BRIEF >>
Set down all of the lines below exactly as they are given.

RECORDS SHOWN >>
# # # # # # #

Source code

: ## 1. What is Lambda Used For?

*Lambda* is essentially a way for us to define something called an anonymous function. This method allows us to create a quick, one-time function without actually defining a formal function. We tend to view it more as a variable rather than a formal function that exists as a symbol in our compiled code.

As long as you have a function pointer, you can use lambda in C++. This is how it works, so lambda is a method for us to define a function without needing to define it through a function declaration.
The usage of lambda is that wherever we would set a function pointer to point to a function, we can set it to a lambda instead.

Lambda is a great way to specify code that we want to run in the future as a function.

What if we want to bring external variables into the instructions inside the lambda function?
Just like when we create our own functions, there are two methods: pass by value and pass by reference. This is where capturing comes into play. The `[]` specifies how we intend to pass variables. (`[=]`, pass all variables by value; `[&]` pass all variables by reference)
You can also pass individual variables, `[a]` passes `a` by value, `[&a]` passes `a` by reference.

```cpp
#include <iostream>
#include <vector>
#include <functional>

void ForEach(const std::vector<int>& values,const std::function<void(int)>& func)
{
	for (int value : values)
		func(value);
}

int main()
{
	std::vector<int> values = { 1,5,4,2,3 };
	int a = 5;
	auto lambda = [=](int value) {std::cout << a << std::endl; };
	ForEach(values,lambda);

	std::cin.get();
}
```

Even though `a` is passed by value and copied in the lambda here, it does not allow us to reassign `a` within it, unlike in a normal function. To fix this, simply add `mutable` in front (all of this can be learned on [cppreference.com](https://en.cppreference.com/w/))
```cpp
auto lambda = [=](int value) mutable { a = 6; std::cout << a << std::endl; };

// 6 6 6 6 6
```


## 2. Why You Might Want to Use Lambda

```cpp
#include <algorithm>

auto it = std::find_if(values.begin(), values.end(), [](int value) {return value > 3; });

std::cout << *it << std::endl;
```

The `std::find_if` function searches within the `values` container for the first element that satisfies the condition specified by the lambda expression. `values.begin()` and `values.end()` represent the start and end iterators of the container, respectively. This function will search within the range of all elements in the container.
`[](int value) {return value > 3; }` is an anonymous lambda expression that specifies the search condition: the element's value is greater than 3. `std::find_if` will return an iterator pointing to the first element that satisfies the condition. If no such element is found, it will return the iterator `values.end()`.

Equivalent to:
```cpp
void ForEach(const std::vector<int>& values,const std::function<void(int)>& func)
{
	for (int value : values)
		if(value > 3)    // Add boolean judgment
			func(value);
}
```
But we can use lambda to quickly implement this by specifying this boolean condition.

# # # # # # #

REPLY >>
Source code

: ## 1. What is Lambda Used For?

*Lambda* is essentially a way for us to define something called an anonymous function. This method allows us to create a quick, one-time function without actually defining a formal function. We tend to view it more as a variable rather than a formal function that exists as a symbol in our compiled code.

As long as you have a function pointer, you can use lambda in C++. This is how it works, so lambda is a method for us to define a function without needing to define it through a function declaration.
The usage of lambda is that wherever we would set a function pointer to point to a function, we can set it to a lambda instead.

Lambda is a great way to specify code that we want to run in the future as a function.

What if we want to bring external variables into the instructions inside the lambda function?
Just like when we create our own functions, there are two methods: pass by value and pass by reference. This is where capturing comes into play. The `[]` specifies how we intend to pass variables. (`[=]`, pass all variables by value; `[&]` pass all variables by reference)
You can also pass individual variables, `[a]` passes `a` by value, `[&a]` passes `a` by reference.

```cpp
#include <iostream>
#include <vector>
#include <functional>

void ForEach(const std::vector<int>& values,const std::function<void(int)>& func)
{
	for (int value : values)
		func(value);
}

int main()
{
	std::vector<int> values = { 1,5,4,2,3 };
	int a = 5;
	auto lambda = [=](int value) {std::cout << a << std::endl; };
	ForEach(values,lambda);

	std::cin.get();
}
```

Even though `a` is passed by value and copied in the lambda here, it does not allow us to reassign `a` within it, unlike in a normal function. To fix this, simply add `mutable` in front (all of this can be learned on [cppreference.com](https://en.cppreference.com/w/))
```cpp
auto lambda = [=](int value) mutable { a = 6; std::cout << a << std::endl; };

// 6 6 6 6 6
```


## 2. Why You Might Want to Use Lambda

```cpp
#include <algorithm>

auto it = std::find_if(values.begin(), values.end(), [](int value) {return value > 3; });

std::cout << *it << std::endl;
```

The `std::find_if` function searches within the `values` container for the first element that satisfies the condition specified by the lambda expression. `values.begin()` and `values.end()` represent the start and end iterators of the container, respectively. This function will search within the range of all elements in the container.
`[](int value) {return value > 3; }` is an anonymous lambda expression that specifies the search condition: the element's value is greater than 3. `std::find_if` will return an iterator pointing to the first element that satisfies the condition. If no such element is found, it will return the iterator `values.end()`.

Equivalent to:
```cpp
void ForEach(const std::vector<int>& values,const std::function<void(int)>& func)
{
	for (int value : values)
		if(value > 3)    // Add boolean judgment
			func(value);
}
```
But we can use lambda to quickly implement this by specifying this boolean condition.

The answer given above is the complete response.